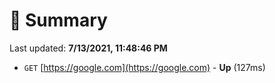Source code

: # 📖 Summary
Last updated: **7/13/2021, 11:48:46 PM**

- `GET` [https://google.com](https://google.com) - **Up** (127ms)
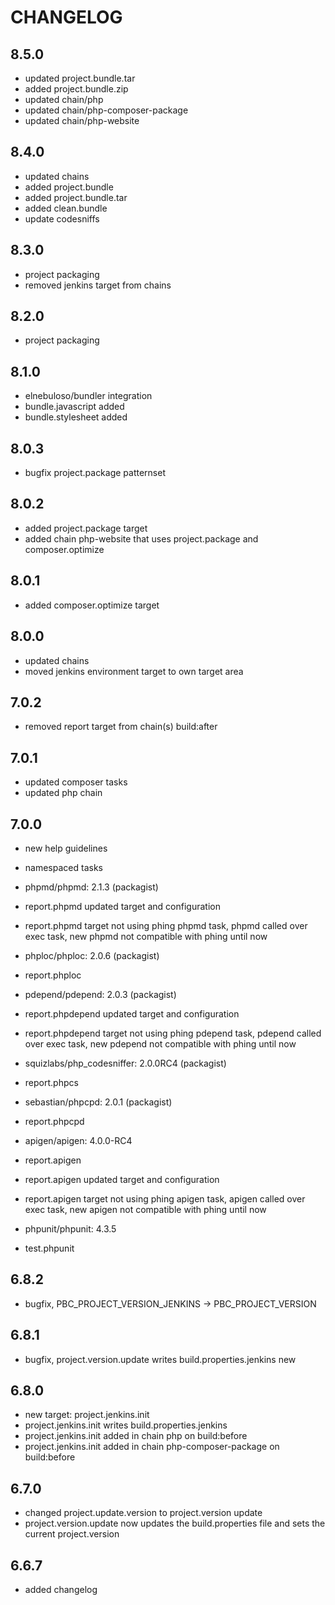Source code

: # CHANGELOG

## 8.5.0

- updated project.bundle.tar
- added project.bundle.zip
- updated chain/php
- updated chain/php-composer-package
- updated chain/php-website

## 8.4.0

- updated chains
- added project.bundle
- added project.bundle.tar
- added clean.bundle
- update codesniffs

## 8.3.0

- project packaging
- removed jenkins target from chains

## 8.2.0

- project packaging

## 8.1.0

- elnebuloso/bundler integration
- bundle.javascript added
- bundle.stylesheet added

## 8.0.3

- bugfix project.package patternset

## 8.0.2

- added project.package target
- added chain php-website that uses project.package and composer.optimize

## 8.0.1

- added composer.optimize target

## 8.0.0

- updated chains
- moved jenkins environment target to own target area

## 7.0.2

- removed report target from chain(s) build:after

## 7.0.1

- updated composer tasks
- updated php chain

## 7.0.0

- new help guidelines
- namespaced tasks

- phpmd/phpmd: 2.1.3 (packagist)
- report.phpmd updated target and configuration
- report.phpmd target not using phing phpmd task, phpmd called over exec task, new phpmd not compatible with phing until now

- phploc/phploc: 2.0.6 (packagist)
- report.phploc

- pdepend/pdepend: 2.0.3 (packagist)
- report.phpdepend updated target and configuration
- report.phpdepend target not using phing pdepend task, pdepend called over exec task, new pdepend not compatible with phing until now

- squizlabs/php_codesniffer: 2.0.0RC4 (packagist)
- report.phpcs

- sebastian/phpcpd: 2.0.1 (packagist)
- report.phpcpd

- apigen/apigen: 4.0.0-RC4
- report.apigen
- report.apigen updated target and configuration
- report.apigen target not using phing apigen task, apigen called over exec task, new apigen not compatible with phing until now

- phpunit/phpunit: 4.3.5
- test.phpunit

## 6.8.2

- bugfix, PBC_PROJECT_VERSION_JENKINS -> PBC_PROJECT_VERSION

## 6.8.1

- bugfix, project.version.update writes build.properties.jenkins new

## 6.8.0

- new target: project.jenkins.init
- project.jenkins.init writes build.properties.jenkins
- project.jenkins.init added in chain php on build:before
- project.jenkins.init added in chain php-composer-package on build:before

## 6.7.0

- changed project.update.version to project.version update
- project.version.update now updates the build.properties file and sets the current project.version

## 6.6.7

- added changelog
++++++++++
The lines to quote run from the one containing "- added project.bundle.tar" through the final line of the material above; please give them exactly, both ends included, and nothing else.

## Written response
- added project.bundle.tar
- added clean.bundle
- update codesniffs

## 8.3.0

- project packaging
- removed jenkins target from chains

## 8.2.0

- project packaging

## 8.1.0

- elnebuloso/bundler integration
- bundle.javascript added
- bundle.stylesheet added

## 8.0.3

- bugfix project.package patternset

## 8.0.2

- added project.package target
- added chain php-website that uses project.package and composer.optimize

## 8.0.1

- added composer.optimize target

## 8.0.0

- updated chains
- moved jenkins environment target to own target area

## 7.0.2

- removed report target from chain(s) build:after

## 7.0.1

- updated composer tasks
- updated php chain

## 7.0.0

- new help guidelines
- namespaced tasks

- phpmd/phpmd: 2.1.3 (packagist)
- report.phpmd updated target and configuration
- report.phpmd target not using phing phpmd task, phpmd called over exec task, new phpmd not compatible with phing until now

- phploc/phploc: 2.0.6 (packagist)
- report.phploc

- pdepend/pdepend: 2.0.3 (packagist)
- report.phpdepend updated target and configuration
- report.phpdepend target not using phing pdepend task, pdepend called over exec task, new pdepend not compatible with phing until now

- squizlabs/php_codesniffer: 2.0.0RC4 (packagist)
- report.phpcs

- sebastian/phpcpd: 2.0.1 (packagist)
- report.phpcpd

- apigen/apigen: 4.0.0-RC4
- report.apigen
- report.apigen updated target and configuration
- report.apigen target not using phing apigen task, apigen called over exec task, new apigen not compatible with phing until now

- phpunit/phpunit: 4.3.5
- test.phpunit

## 6.8.2

- bugfix, PBC_PROJECT_VERSION_JENKINS -> PBC_PROJECT_VERSION

## 6.8.1

- bugfix, project.version.update writes build.properties.jenkins new

## 6.8.0

- new target: project.jenkins.init
- project.jenkins.init writes build.properties.jenkins
- project.jenkins.init added in chain php on build:before
- project.jenkins.init added in chain php-composer-package on build:before

## 6.7.0

- changed project.update.version to project.version update
- project.version.update now updates the build.properties file and sets the current project.version

## 6.6.7

- added changelog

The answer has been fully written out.